Yaitu dari jajaran Polres Tabalong. Kapolres Tabalong Wahyu Ismoyo bersama Wakapolres dan Kasat Reskrim melakukan inspeksi mendadak (sidak) ke lokasi.

Dalam sidak, Kapolres didampingi Wakapolres Tabalong Kompol Hasanuddin serta Kasat Reskrim AKP Danang Eko Prasetyo. Mereka mengecek langsung kondisi pelayanan dan stok BBM subsidi jenis solar di SPBU Kasiau.

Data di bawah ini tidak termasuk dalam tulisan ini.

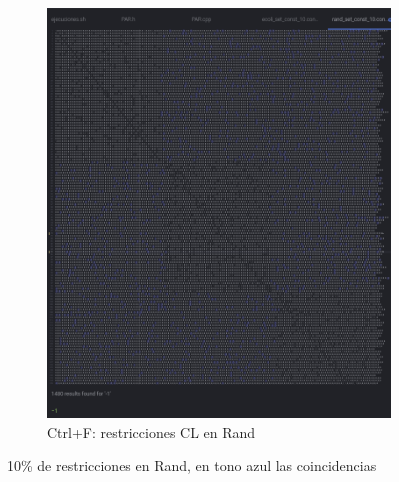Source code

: \documentclass[12pt, spanish]{article}
\begin{document}
\begin{figure}[H]
\begin{subfigure}[b]{0.5\textwidth}
      \includegraphics[scale = 0.28]{rest_rand_10_-1.png}
 		 \caption{Ctrl+F: restricciones CL en Rand}
  		\label{fig:rest_rand_10_-1}
  \end{subfigure}
    \caption{10\% de restricciones en Rand, en tono azul las coincidencias}\label{fig:rest_rand_10}

\end{figure}
\end{document}
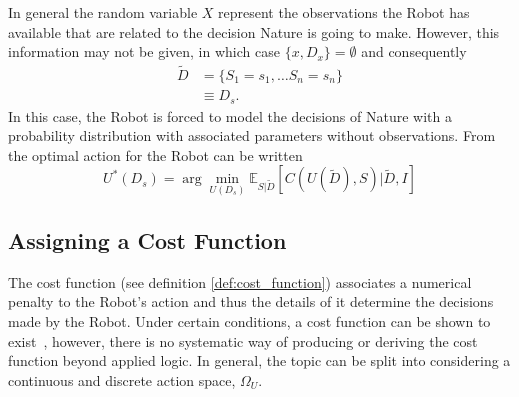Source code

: \begin{example}
	In general the random variable $X$ represent the observations the Robot has available that are related to the decision Nature is going to make. However, this information may not be given, in which case $\{x,D_x\}=\emptyset$ and consequently
	\begin{equation}
		\begin{split}
			\tilde{D} &= \{S_1 =s_1,\dots S_n=s_n\}\\
			&\equiv D_s.
		\end{split}
	\end{equation}
	In this case, the Robot is forced to model the decisions of Nature with a probability distribution with associated parameters without observations. From  the optimal action for the Robot can be written
	\begin{equation}
		U^*(D_s) = \arg\min_{U(D_s)} \mathbb{E}_{S|\tilde{D}}[C(U(\tilde{D}), S)|\tilde{D},I]
		\label{eq:best_decision1}
	\end{equation}
\end{example}

\subsection{Assigning a Cost Function}
\label{sec:assing_cost}
The cost function (see definition \ref{def:cost_function}) associates a numerical penalty to the Robot's action and thus the details of it determine the decisions made by the Robot. Under certain conditions, a cost function can be shown to exist~\citep{lavalle2006planning}, however, there is no systematic way of producing or deriving the cost function beyond applied logic. In general, the topic can be split into considering a continuous and discrete action space, $\Omega_U$.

Di lokasi, terlihat puluhan truk mengantre hingga ke pinggir jalan. Sebagian kendaraan bahkan ditinggal sopirnya sambil menunggu pasokan solar tersedia.

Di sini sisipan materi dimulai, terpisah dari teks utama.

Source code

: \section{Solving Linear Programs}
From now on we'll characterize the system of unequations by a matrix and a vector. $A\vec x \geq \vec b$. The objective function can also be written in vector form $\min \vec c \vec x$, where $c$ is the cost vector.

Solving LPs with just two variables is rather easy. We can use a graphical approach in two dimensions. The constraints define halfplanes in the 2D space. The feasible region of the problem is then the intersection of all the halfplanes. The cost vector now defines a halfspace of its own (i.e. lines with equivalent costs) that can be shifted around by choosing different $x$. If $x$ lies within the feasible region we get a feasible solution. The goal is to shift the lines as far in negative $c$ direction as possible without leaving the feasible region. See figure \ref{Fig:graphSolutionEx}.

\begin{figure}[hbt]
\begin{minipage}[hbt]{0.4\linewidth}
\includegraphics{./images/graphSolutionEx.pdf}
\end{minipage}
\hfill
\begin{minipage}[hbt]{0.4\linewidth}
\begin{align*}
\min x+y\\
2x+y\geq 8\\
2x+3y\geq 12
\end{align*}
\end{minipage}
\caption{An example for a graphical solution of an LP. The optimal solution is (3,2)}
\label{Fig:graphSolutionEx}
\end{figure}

Pihak SPBU menyebut stok solar subsidi sementara habis dan pengiriman dari Banjarmasin dijadwalkan tiba pada Jumat 22 Mei 2026.

Saat melakukan pemeriksaan tangki penyimpanan BBM, petugas menemukan masih terdapat sekitar 1.200 liter solar di dalam tangki.

Pengawas SPBU menjelaskan, stok tersebut merupakan titipan Pemerintah Kabupaten Tabalong yang diperuntukkan bagi operasional truk pengangkut sampah.

Kapolres juga menyaksikan langsung kendaraan truk sampah milik Pemkab Tabalong melakukan pengisian BBM di area SPBU.

Menurutnya, kondisi itu berpotensi menimbulkan kecemburuan di kalangan sopir truk lain yang telah mengantre sejak malam hari.

“Kondisi seperti ini bisa memicu kecemburuan sosial di antara sopir yang sudah lama mengantre. Karena itu distribusi harus dilakukan secara adil dan sesuai aturan,” kata Kapolres.

Selain itu, Kapolres meminta pihak SPBU mematuhi ketentuan penyaluran BBM subsidi, termasuk tidak mencampur pengisian solar subsidi dengan dexlite. Kecuali atas permintaan langsung dari konsumen.

Kapolres juga mengimbau masyarakat dan para sopir angkutan untuk tetap menjaga keamanan dan ketertiban selama mengantre BBM.